Dia mengatakan, para jemaah tak perlu datang ke kantor Kemenag untuk menyerahkan bukti pendaftaran. Sebab mereka kata Yaqut bisa langsung mengirimkan dengan aplikasi HajiPintar.
"Saat mendaftar, jemaah tidak harus datang ke Kantor Kemenag Kab/Kota. Bukti pendaftaran hajinya dikirimkan dalam bentuk elektronik dengan tanda tangan elektronik pula," sambung Menag.
Tak cuma itu, dengan sistem ini, kata Yaqut, warga negara Indonesia (WNI) yang berada di luar negeri pun bisa mendaftar haji. Prosesnya sederhana, cepat, murah, dan mudah.
"Inovasi ini digagas semenjak Prof. Nizar Ali menjabat Dirjen Haji dan kini diwujudkan oleh Prof. Hilman Latif," bebernya.
Tidak berpuas sampai di aplikasi mobile HajiPintar, dia meminta kepada jajaran Ditjen PHU untuk terus berinovasi dengan perkembangan teknologi. Salah satu yang diusulkan Menag adalah pelaksanaan pembelajaran manasik haji di tanah air dengan mengoptimalkan pemanfaatan teknologi digital.
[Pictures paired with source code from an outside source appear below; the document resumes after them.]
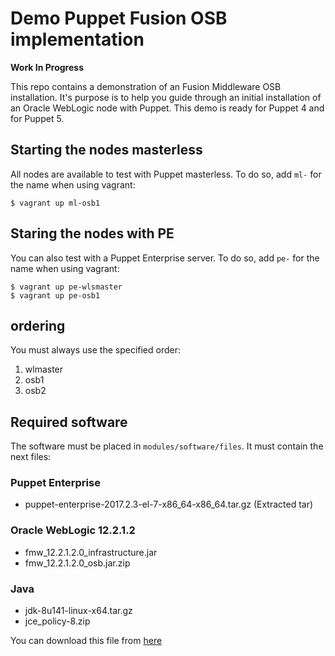 # Demo Puppet Fusion OSB implementation

**Work In Progress**

This repo contains a demonstration of an Fusion Middleware OSB installation. It's purpose is to help you guide through an initial installation of an Oracle WebLogic node with Puppet. This demo is ready for Puppet 4 and for Puppet 5.

## Starting the nodes masterless

All nodes are available to test with Puppet masterless. To do so, add `ml-` for the name when using vagrant:

```
$ vagrant up ml-osb1
```

## Staring the nodes with PE

You can also test with a Puppet Enterprise server. To do so, add `pe-` for the name when using vagrant:

```
$ vagrant up pe-wlsmaster
$ vagrant up pe-osb1
```

## ordering

You must always use the specified order:

1. wlmaster
2. osb1
2. osb2

## Required software

The software must be placed in `modules/software/files`. It must contain the next files:

### Puppet Enterprise
- puppet-enterprise-2017.2.3-el-7-x86_64-x86_64.tar.gz (Extracted tar)

### Oracle WebLogic 12.2.1.2
- fmw_12.2.1.2.0_infrastructure.jar
- fmw_12.2.1.2.0_osb.jar.zip

### Java
- jdk-8u141-linux-x64.tar.gz
- jce_policy-8.zip

You can download this file from
[here](http://support.oracle.com)
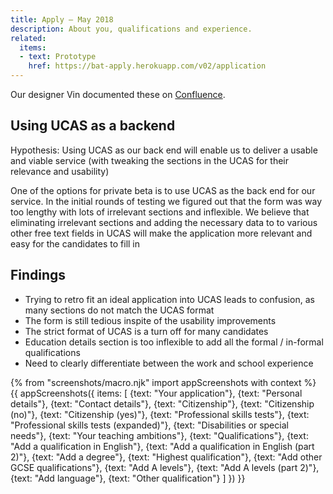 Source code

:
```yaml
---
title: Apply – May 2018
description: About you, qualifications and experience.
related:
  items:
  - text: Prototype
    href: https://bat-apply.herokuapp.com/v02/application
---
```

Our designer Vin documented these on [Confluence](https://dfedigital.atlassian.net/wiki/spaces/BaT/pages/279314433/Designs).

## Using UCAS as a backend

Hypothesis: Using UCAS as our back end will enable us to deliver a usable and viable service (with tweaking the sections in the UCAS for their relevance and usability)

One of the options for private beta is to use UCAS as the back end for our service. In the initial rounds of testing we figured out that the form was way too lengthy with lots of irrelevant sections and inflexible. We believe that eliminating irrelevant sections and adding the necessary data to to various other free text fields in UCAS will make the application more relevant and easy for the candidates to fill in

## Findings

* Trying to retro fit an ideal application into UCAS leads to confusion, as many sections do not match the UCAS format
* The form is still tedious inspite of the usability improvements
* The strict format of UCAS is a turn off for many candidates
* Education details section is too inflexible to add all the formal / in-formal qualifications
* Need to clearly differentiate between the work and school experience

{% from "screenshots/macro.njk" import appScreenshots with context %}
{{ appScreenshots({
  items: [
    {text: "Your application"},
    {text: "Personal details"},
    {text: "Contact details"},
    {text: "Citizenship"},
    {text: "Citizenship (no)"},
    {text: "Citizenship (yes)"},
    {text: "Professional skills tests"},
    {text: "Professional skills tests (expanded)"},
    {text: "Disabilities or special needs"},
    {text: "Your teaching ambitions"},
    {text: "Qualifications"},
    {text: "Add a qualification in English"},
    {text: "Add a qualification in English (part 2)"},
    {text: "Add a degree"},
    {text: "Highest qualification"},
    {text: "Add other GCSE qualifications"},
    {text: "Add A levels"},
    {text: "Add A levels (part 2)"},
    {text: "Add language"},
    {text: "Other qualification"}
  ]
}) }}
"Terus kembangkan. Misalnya, pembelajaran manasik di tanah air yang dilaksanakan dengan cara mengoptimalkan pemanfaatan teknologi digital sehingga calon jemaah saat belajar manasik benar-benar bisa merasakan hadir di Makkah meskipun secara virtual," kata dia.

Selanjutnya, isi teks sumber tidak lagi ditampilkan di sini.